Transcribe the following records exactly, images excluded.

»»

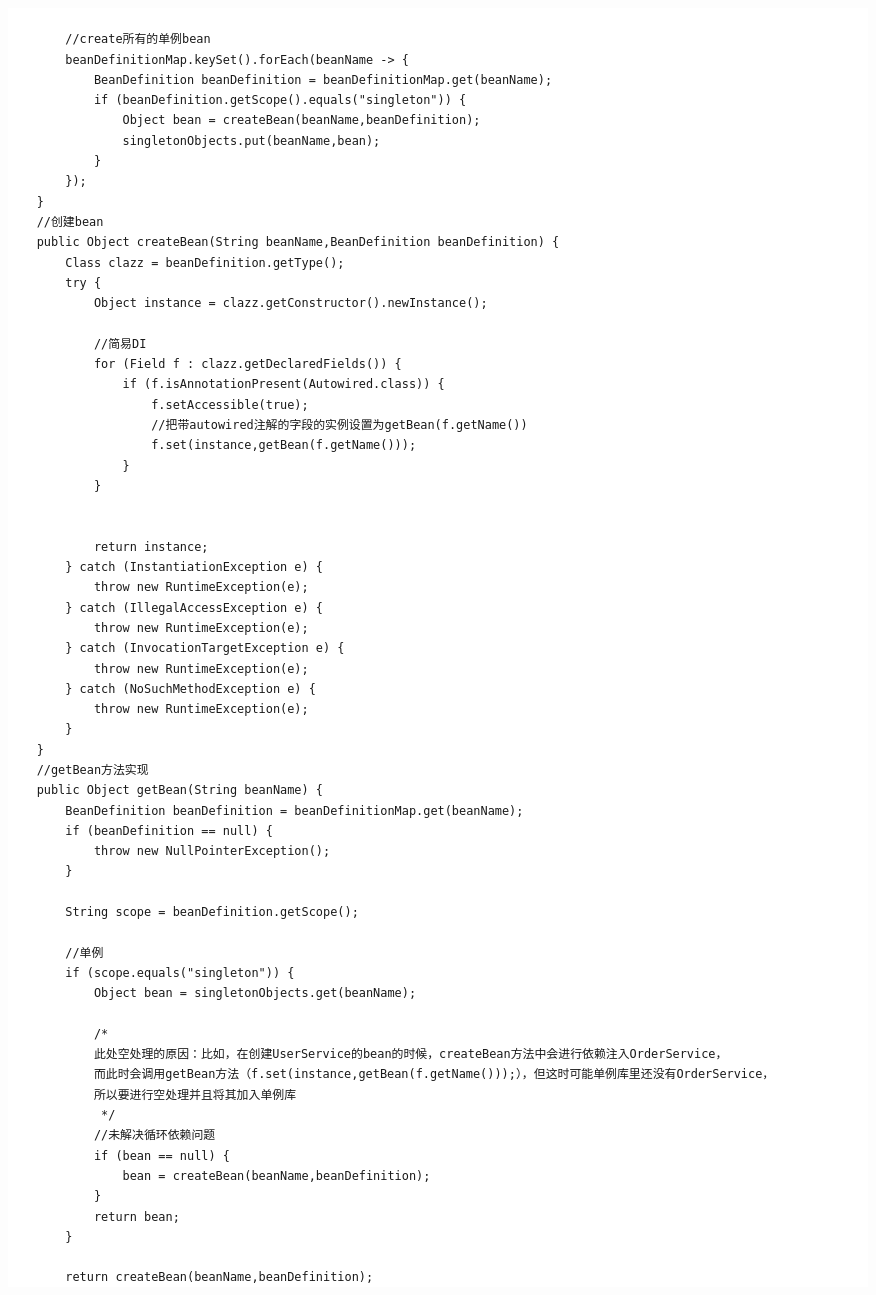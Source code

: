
 ```
  
        //create所有的单例bean  
        beanDefinitionMap.keySet().forEach(beanName -> {  
            BeanDefinition beanDefinition = beanDefinitionMap.get(beanName);  
            if (beanDefinition.getScope().equals("singleton")) {  
                Object bean = createBean(beanName,beanDefinition);  
                singletonObjects.put(beanName,bean);  
            }  
        });  
    }  
	//创建bean
    public Object createBean(String beanName,BeanDefinition beanDefinition) {  
        Class clazz = beanDefinition.getType();  
        try {  
            Object instance = clazz.getConstructor().newInstance();  
  
            //简易DI  
            for (Field f : clazz.getDeclaredFields()) {  
                if (f.isAnnotationPresent(Autowired.class)) {  
                    f.setAccessible(true);  
                    //把带autowired注解的字段的实例设置为getBean(f.getName())  
                    f.set(instance,getBean(f.getName()));  
                }  
            }  
  
            
            return instance;  
        } catch (InstantiationException e) {  
            throw new RuntimeException(e);  
        } catch (IllegalAccessException e) {  
            throw new RuntimeException(e);  
        } catch (InvocationTargetException e) {  
            throw new RuntimeException(e);  
        } catch (NoSuchMethodException e) {  
            throw new RuntimeException(e);  
        }  
    }  
	//getBean方法实现
    public Object getBean(String beanName) {  
        BeanDefinition beanDefinition = beanDefinitionMap.get(beanName);  
        if (beanDefinition == null) {  
            throw new NullPointerException();  
        }  
  
        String scope = beanDefinition.getScope();  
  
        //单例  
        if (scope.equals("singleton")) {  
            Object bean = singletonObjects.get(beanName);  
  
            /*  
            此处空处理的原因：比如，在创建UserService的bean的时候，createBean方法中会进行依赖注入OrderService，  
            而此时会调用getBean方法（f.set(instance,getBean(f.getName()));），但这时可能单例库里还没有OrderService，  
            所以要进行空处理并且将其加入单例库  
             */ 
            //未解决循环依赖问题           
            if (bean == null) {  
                bean = createBean(beanName,beanDefinition);  
            }  
            return bean;  
        }  
  
        return createBean(beanName,beanDefinition);  
```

««

__Written solution__:
Source code

:
 ```
  
        //create所有的单例bean  
        beanDefinitionMap.keySet().forEach(beanName -> {  
            BeanDefinition beanDefinition = beanDefinitionMap.get(beanName);  
            if (beanDefinition.getScope().equals("singleton")) {  
                Object bean = createBean(beanName,beanDefinition);  
                singletonObjects.put(beanName,bean);  
            }  
        });  
    }  
	//创建bean
    public Object createBean(String beanName,BeanDefinition beanDefinition) {  
        Class clazz = beanDefinition.getType();  
        try {  
            Object instance = clazz.getConstructor().newInstance();  
  
            //简易DI  
            for (Field f : clazz.getDeclaredFields()) {  
                if (f.isAnnotationPresent(Autowired.class)) {  
                    f.setAccessible(true);  
                    //把带autowired注解的字段的实例设置为getBean(f.getName())  
                    f.set(instance,getBean(f.getName()));  
                }  
            }  
  
            
            return instance;  
        } catch (InstantiationException e) {  
            throw new RuntimeException(e);  
        } catch (IllegalAccessException e) {  
            throw new RuntimeException(e);  
        } catch (InvocationTargetException e) {  
            throw new RuntimeException(e);  
        } catch (NoSuchMethodException e) {  
            throw new RuntimeException(e);  
        }  
    }  
	//getBean方法实现
    public Object getBean(String beanName) {  
        BeanDefinition beanDefinition = beanDefinitionMap.get(beanName);  
        if (beanDefinition == null) {  
            throw new NullPointerException();  
        }  
  
        String scope = beanDefinition.getScope();  
  
        //单例  
        if (scope.equals("singleton")) {  
            Object bean = singletonObjects.get(beanName);  
  
            /*  
            此处空处理的原因：比如，在创建UserService的bean的时候，createBean方法中会进行依赖注入OrderService，  
            而此时会调用getBean方法（f.set(instance,getBean(f.getName()));），但这时可能单例库里还没有OrderService，  
            所以要进行空处理并且将其加入单例库  
             */ 
            //未解决循环依赖问题           
            if (bean == null) {  
                bean = createBean(beanName,beanDefinition);  
            }  
            return bean;  
        }  
  
        return createBean(beanName,beanDefinition);  
```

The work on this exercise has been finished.